> **Assignment**:
Report every line of the records below that contains the word "mobile".

····················

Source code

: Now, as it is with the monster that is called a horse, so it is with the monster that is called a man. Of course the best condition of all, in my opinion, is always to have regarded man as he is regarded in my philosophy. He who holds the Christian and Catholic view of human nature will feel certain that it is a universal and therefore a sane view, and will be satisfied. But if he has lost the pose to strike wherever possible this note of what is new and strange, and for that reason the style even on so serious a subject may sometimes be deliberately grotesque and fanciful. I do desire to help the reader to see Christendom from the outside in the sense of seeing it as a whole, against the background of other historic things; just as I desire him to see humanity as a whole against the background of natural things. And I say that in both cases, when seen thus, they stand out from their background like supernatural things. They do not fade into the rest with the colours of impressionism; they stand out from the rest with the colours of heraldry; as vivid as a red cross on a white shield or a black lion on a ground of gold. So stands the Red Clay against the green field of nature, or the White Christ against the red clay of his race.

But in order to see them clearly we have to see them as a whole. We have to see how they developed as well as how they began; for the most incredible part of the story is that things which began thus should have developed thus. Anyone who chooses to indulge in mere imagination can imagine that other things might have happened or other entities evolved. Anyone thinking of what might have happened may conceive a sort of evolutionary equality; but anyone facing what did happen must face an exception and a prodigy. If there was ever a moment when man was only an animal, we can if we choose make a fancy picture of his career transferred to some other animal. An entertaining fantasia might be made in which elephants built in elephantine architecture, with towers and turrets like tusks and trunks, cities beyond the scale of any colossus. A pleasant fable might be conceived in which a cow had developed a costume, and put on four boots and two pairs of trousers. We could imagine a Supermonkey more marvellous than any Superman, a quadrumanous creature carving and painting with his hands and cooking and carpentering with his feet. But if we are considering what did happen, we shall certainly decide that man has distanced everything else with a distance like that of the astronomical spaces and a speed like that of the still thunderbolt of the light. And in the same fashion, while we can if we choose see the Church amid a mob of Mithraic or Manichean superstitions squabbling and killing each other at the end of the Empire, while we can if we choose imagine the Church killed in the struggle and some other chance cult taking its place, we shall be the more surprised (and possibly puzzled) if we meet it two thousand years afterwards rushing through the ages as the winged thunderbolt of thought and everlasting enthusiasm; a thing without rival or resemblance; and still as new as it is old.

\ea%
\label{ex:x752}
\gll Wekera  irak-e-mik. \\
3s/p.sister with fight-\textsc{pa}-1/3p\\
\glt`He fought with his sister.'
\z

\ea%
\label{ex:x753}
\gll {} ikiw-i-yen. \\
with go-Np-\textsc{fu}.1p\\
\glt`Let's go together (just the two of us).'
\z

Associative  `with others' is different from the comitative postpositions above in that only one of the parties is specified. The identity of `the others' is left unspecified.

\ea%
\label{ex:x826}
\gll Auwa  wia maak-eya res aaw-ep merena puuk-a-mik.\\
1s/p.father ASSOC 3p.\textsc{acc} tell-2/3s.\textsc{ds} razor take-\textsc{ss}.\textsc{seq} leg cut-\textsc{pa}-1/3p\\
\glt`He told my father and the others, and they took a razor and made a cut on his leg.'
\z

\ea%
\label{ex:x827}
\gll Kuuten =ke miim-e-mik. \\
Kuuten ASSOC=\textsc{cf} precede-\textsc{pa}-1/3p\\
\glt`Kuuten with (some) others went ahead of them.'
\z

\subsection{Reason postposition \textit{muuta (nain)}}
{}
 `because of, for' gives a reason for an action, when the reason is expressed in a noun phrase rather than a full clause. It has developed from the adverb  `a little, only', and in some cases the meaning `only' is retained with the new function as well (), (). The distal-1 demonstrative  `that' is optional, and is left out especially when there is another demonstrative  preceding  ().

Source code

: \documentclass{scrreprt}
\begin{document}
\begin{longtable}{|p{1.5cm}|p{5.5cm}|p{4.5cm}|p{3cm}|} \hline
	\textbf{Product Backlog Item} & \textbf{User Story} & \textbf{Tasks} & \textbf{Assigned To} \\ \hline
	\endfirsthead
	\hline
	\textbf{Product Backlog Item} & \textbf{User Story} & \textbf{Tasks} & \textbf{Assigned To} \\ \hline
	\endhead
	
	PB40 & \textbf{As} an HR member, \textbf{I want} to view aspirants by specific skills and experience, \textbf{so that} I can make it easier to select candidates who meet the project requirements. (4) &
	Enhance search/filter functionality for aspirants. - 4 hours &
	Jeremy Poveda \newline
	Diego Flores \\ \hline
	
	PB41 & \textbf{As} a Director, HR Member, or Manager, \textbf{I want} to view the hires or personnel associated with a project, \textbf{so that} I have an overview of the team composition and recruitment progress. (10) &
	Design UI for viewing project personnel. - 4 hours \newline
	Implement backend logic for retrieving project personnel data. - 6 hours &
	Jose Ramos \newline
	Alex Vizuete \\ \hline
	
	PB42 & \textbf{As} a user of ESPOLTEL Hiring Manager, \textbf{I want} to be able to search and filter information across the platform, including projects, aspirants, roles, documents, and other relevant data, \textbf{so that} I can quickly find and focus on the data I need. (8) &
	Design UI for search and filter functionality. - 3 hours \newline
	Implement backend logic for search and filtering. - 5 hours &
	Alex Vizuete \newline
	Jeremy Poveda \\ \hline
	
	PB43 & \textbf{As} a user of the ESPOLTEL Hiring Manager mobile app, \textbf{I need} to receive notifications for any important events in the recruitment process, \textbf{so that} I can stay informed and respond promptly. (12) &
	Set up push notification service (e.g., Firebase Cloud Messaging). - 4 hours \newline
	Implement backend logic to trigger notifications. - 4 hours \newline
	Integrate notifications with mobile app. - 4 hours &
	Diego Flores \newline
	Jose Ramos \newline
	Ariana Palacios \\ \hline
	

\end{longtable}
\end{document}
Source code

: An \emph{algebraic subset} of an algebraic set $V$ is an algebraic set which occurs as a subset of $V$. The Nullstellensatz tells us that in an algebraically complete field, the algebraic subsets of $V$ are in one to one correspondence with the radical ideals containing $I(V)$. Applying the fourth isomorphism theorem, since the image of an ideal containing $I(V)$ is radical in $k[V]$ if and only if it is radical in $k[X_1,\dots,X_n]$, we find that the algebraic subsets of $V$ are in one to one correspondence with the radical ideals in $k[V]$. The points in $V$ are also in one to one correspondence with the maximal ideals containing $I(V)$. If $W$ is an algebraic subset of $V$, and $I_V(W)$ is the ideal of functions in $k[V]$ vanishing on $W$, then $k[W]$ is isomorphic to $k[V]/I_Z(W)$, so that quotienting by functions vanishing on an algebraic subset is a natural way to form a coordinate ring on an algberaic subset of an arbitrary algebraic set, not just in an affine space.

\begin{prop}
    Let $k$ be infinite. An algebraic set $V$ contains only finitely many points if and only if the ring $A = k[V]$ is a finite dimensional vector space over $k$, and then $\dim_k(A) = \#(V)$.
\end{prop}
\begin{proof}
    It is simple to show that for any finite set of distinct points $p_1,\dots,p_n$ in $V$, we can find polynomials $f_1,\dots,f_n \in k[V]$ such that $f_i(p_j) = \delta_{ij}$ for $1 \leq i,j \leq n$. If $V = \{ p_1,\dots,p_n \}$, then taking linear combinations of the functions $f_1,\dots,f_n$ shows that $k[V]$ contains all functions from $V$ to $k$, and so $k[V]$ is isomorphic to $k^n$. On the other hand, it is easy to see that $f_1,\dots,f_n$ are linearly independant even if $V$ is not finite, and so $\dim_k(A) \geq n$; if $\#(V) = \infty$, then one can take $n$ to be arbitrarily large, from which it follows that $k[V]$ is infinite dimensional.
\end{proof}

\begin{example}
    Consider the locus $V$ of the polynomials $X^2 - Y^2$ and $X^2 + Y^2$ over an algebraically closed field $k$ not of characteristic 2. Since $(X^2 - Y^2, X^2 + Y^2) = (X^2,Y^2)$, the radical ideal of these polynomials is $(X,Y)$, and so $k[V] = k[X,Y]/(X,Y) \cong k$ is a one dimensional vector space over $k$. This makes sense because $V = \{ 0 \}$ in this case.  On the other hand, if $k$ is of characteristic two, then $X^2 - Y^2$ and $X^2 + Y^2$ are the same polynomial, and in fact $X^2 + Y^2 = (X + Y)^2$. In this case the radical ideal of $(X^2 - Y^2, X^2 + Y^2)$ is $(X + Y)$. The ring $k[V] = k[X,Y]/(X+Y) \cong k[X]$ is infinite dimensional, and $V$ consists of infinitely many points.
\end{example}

····················

> **Reply**:
	PB43 & \textbf{As} a user of the ESPOLTEL Hiring Manager mobile app, \textbf{I need} to receive notifications for any important events in the recruitment process, \textbf{so that} I can stay informed and respond promptly. (12) &
	Integrate notifications with mobile app. - 4 hours &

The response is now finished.